相手の表情を伺うように恐る恐る声をかけてみたのだが、声をかけるなり男は鋭い目つきで睨むように言った。
「あっ? なんだよ? 俺になんかようでもあんのか?」
男はなぜか最初からけんか腰だ。
初対面のはずなのだが、なにか気に障ることでも言ってしまっただろうか。
「…… 要件があるならさっさと言えよ」
「あっ…… えっと、あなたに仕事の依頼がしたくて…… 」
「は? お前も傭兵だってウワサじゃん。なのに、なんでわざわざ俺に? 自分で片付ければいいじゃん」
どうやらこの男は、ヨシュアのことをある程度知っているらしい。どこかで会ったことがあるのか、それともヨシュアに関するウワサが思っている以上に広まっているのか────
ともあれ、今はジークからの依頼を一緒に協力してくれるよう誠心誠意お願いするだけだ。
「実はジークさんに大量の依頼をちょっと押し付けられて困ってて、それで一緒に依頼をこなしてくれる人を探しているところで、よかったら…… 」
「イヤだね」
名前もまだ聞けていないこの男は、まだ話の途中にもかかわらず、こちらのお願いをきっぱりと拒否した。
「なんで俺がお前なんかと一緒に仕事しなきゃなんねーんだよ。
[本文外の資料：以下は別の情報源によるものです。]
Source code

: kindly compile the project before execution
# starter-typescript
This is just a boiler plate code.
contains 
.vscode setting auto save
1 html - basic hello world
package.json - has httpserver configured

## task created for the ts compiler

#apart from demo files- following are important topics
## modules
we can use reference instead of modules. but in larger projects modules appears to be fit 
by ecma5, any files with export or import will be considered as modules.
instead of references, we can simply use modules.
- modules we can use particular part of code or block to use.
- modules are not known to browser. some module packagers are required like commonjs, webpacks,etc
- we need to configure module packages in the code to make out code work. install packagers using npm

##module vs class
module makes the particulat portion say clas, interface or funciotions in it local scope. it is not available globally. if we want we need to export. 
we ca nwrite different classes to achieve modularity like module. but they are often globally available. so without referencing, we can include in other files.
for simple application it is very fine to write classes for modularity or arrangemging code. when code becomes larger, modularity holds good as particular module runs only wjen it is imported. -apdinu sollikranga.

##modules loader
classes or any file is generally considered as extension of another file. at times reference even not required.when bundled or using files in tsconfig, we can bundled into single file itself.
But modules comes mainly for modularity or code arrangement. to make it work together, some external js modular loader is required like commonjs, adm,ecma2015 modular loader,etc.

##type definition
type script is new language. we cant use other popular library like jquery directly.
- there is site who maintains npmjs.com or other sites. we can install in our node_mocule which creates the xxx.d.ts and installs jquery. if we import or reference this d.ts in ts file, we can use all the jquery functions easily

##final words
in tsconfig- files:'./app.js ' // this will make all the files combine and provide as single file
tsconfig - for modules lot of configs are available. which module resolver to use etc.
というか、俺、お前のこと嫌いだから二度と話しかけんな。じゃーな」
男はそう言い残すと、くるりと背を向けては乱暴に扉を開け、来たばかりのはずのギルドホームをすぐに出ていってしまった。
────なんでいきなり知らない奴から嫌われなくちゃいけないんだ。
いきなりの拒絶に落ち込みそうになるも、こんなことでで挫けてはいけないと心を奮い立たる。
今のはたぶん事故みたいなものだと思うことにした。
ヨシュアが次に声をかけたのは、受付に向かおうとしていた三十代半ばぐらいの男女二人組だ。相手のことはよく知らないが、おそらくこの年齢なら青のカードぐらいのランクはあるだろう。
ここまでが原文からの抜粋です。